* What the exercise asks *
In the entries below, find the lines with the word "smiley" and copy them.

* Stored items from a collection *
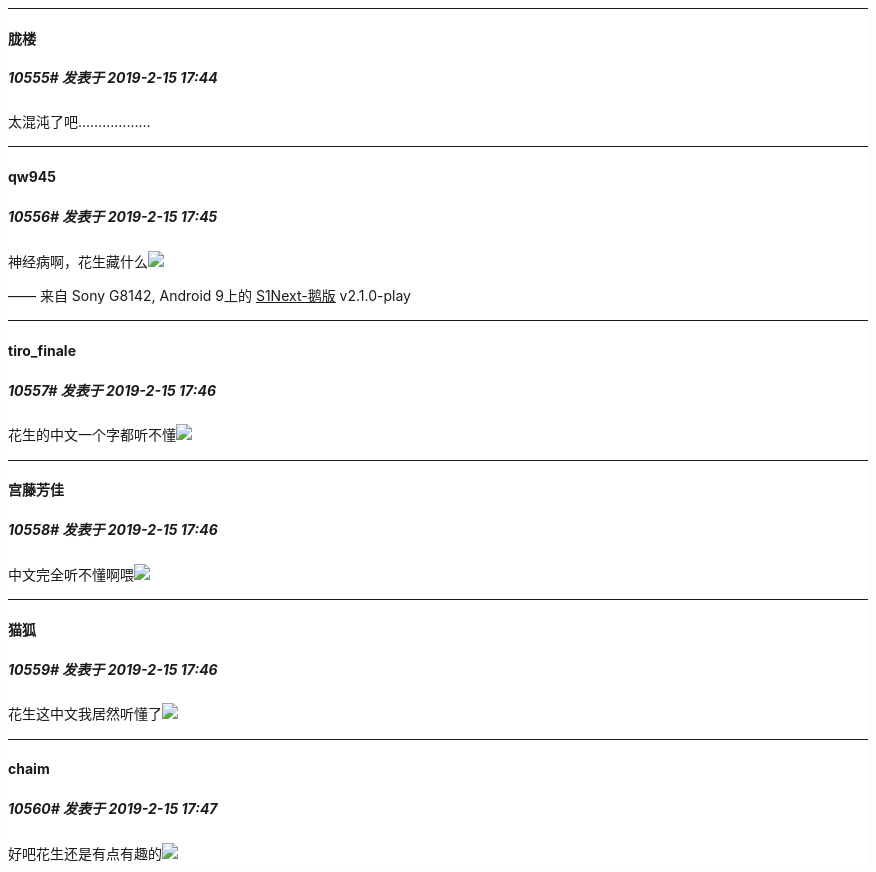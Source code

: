 
-----

####  胧楼  
##### 10555#       发表于 2019-2-15 17:44


太混沌了吧………………


-----

####  qw945  
##### 10556#       发表于 2019-2-15 17:45


神经病啊，花生藏什么<img src="https://static.saraba1st.com/image/smiley/face2017/068.png" referrerpolicy="no-referrer">

—— 来自 Sony G8142, Android 9上的 [S1Next-鹅版](https://github.com/ykrank/S1-Next/releases) v2.1.0-play


-----

####  tiro_finale  
##### 10557#       发表于 2019-2-15 17:46


花生的中文一个字都听不懂<img src="https://static.saraba1st.com/image/smiley/face2017/091.png" referrerpolicy="no-referrer">


-----

####  宫藤芳佳  
##### 10558#       发表于 2019-2-15 17:46


中文完全听不懂啊喂<img src="https://static.saraba1st.com/image/smiley/face2017/068.png" referrerpolicy="no-referrer">


-----

####  猫狐  
##### 10559#       发表于 2019-2-15 17:46


花生这中文我居然听懂了<img src="https://static.saraba1st.com/image/smiley/face2017/067.png" referrerpolicy="no-referrer">


-----

####  chaim  
##### 10560#       发表于 2019-2-15 17:47


好吧花生还是有点有趣的<img src="https://static.saraba1st.com/image/smiley/face2017/068.png" referrerpolicy="no-referrer">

* Your solution *
神经病啊，花生藏什么<img src="https://static.saraba1st.com/image/smiley/face2017/068.png" referrerpolicy="no-referrer">
花生的中文一个字都听不懂<img src="https://static.saraba1st.com/image/smiley/face2017/091.png" referrerpolicy="no-referrer">
中文完全听不懂啊喂<img src="https://static.saraba1st.com/image/smiley/face2017/068.png" referrerpolicy="no-referrer">
花生这中文我居然听懂了<img src="https://static.saraba1st.com/image/smiley/face2017/067.png" referrerpolicy="no-referrer">
好吧花生还是有点有趣的<img src="https://static.saraba1st.com/image/smiley/face2017/068.png" referrerpolicy="no-referrer">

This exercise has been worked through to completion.